The Eagle Ford shale in south Texas is the one of the most recent developments in unconventional reservoir exploration. Numerous existing completion methods have been applied in this nano-darcy formation with various degrees of success. The horizontal Eagle Ford wells in the northeast area of the current Eagle Ford play (DeWitt County) require a completion strategy that is reservoir specific. The production in this area has a high liquid/gas ratio and presents different challenges for commercial development than those in the typical “high-rate water frac” completions associated with dry-gas shale stimulation theory. Previous high-rate water frac completions in this area typically associated with the “Barnett-style shale stimulation” achieved poor results. Core analysis shows that a low Young's Modulus (YM) (soft rock), high clay content, and the potential for high liquid-hydrocarbon production require the need for a different completion strategy. Swelling formation clays and proppant embedment were formation issues to consider along with the multiphase hydrocarbon production. Higher conductivity fractures would be required, but various unknowns existed:
How many frac stages should be pumped?
How much proppant should be pumped on each frac stage?
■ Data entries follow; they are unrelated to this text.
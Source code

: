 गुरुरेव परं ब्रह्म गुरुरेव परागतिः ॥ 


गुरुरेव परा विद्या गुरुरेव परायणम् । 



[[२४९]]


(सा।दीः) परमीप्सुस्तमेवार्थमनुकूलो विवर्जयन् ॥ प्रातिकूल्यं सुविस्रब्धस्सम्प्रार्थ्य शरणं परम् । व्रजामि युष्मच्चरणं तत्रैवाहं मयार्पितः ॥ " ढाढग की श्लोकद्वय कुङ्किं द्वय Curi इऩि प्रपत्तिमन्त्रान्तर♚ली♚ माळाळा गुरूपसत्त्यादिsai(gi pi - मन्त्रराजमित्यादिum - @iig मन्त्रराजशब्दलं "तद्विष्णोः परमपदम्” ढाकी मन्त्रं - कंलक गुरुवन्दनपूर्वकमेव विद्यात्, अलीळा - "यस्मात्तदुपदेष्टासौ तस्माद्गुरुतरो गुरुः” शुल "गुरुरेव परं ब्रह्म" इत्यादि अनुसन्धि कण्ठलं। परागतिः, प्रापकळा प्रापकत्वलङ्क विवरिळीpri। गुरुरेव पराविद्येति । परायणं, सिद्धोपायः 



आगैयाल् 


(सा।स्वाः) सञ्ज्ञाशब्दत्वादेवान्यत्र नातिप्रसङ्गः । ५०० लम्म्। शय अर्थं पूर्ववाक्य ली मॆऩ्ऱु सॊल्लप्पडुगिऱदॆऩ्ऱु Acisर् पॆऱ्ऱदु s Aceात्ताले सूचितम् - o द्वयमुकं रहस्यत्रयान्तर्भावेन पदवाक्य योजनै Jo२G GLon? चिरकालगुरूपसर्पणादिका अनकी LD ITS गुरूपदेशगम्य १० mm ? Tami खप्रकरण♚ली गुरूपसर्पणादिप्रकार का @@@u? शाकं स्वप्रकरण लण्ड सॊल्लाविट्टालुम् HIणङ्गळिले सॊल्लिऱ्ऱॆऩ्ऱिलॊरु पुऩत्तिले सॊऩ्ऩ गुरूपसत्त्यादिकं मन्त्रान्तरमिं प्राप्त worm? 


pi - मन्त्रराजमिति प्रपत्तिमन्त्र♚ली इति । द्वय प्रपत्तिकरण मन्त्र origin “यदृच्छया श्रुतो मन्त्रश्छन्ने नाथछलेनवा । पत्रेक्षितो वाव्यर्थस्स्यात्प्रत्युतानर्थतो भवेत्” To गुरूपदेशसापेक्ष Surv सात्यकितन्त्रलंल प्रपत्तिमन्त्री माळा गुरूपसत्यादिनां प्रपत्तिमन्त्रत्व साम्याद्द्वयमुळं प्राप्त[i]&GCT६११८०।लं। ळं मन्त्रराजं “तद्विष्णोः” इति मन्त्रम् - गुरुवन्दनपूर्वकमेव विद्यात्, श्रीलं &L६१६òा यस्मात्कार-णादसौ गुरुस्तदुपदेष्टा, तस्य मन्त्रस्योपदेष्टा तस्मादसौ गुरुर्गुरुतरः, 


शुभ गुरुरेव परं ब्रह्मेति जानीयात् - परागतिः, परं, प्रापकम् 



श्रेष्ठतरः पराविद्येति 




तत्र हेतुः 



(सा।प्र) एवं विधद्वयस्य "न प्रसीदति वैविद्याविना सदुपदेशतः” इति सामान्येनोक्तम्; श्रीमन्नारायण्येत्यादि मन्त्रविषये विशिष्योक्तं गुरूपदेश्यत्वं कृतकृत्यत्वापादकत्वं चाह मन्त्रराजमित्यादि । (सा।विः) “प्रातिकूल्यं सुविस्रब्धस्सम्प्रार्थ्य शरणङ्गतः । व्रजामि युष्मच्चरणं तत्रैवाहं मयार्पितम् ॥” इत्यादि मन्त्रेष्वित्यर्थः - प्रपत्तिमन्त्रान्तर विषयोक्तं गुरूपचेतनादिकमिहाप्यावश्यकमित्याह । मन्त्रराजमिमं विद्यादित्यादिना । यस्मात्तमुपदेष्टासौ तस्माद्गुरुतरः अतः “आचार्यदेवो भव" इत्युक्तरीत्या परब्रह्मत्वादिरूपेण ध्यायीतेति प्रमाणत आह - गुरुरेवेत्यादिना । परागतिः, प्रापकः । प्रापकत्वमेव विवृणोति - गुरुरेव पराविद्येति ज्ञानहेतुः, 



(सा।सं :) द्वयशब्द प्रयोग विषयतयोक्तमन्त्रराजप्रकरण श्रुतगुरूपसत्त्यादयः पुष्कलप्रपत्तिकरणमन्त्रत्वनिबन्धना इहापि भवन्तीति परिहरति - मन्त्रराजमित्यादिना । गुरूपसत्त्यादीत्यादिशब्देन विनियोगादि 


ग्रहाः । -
What type of proppant should be used?
What mesh proppant should be used?
What perforation scheme was needed?
What type of completion fluids should be used?
What injection rate was needed?
How would fracture-injection issues be handled?
This paper discusses how a collaborative, engineered approach was applied to the completion of the Eagle Ford shale to deliver a commercial asset. To address the unknowns, the methodology included geologic and reservoir understanding applied to the stimulation design and execution. The stimulation resulted in hydrocarbon production that exceeded expectations. Comparative well results will be discussed.